*** Block opens ***
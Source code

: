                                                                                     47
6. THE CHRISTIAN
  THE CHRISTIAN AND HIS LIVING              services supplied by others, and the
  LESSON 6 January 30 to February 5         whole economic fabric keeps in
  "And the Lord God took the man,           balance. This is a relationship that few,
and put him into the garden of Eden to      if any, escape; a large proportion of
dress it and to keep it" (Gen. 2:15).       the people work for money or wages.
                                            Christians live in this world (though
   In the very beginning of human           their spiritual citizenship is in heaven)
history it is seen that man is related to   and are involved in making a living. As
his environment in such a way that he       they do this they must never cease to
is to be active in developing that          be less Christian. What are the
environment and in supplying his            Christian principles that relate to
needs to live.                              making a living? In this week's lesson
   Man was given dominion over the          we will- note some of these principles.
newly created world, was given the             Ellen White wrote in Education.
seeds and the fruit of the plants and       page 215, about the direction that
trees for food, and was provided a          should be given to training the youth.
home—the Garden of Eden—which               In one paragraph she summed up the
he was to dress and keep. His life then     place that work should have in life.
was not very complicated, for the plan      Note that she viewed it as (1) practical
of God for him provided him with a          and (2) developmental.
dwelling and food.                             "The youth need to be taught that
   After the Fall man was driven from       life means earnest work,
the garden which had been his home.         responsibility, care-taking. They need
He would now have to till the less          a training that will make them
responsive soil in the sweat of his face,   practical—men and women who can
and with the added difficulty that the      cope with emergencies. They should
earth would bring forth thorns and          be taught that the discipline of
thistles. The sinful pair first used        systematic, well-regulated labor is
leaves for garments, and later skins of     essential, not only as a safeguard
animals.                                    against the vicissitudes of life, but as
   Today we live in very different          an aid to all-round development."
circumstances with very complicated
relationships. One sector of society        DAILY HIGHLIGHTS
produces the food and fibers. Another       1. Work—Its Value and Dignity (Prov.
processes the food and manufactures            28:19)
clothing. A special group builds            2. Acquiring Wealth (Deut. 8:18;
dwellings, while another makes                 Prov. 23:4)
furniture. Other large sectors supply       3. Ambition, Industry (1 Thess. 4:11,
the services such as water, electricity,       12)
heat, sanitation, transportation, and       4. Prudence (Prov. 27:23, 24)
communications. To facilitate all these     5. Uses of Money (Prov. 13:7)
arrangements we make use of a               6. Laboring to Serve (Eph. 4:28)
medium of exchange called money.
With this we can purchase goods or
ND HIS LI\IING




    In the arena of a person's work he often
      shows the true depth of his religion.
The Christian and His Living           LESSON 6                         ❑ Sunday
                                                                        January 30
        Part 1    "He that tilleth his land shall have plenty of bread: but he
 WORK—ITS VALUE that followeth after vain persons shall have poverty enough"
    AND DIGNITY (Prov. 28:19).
*** Block closes ***
Exercise brief >> Your answer should be the lines of the listing above between the line holding "dwelling and food." and the line holding "dwellings, while another", inclusive, restated word for word and alone.

Response area >>
dwelling and food.                             "The youth need to be taught that
   After the Fall man was driven from       life means earnest work,
the garden which had been his home.         responsibility, care-taking. They need
He would now have to till the less          a training that will make them
responsive soil in the sweat of his face,   practical—men and women who can
and with the added difficulty that the      cope with emergencies. They should
earth would bring forth thorns and          be taught that the discipline of
thistles. The sinful pair first used        systematic, well-regulated labor is
leaves for garments, and later skins of     essential, not only as a safeguard
animals.                                    against the vicissitudes of life, but as
   Today we live in very different          an aid to all-round development."
circumstances with very complicated
relationships. One sector of society        DAILY HIGHLIGHTS
produces the food and fibers. Another       1. Work—Its Value and Dignity (Prov.
processes the food and manufactures            28:19)
clothing. A special group builds            2. Acquiring Wealth (Deut. 8:18;
dwellings, while another makes                 Prov. 23:4)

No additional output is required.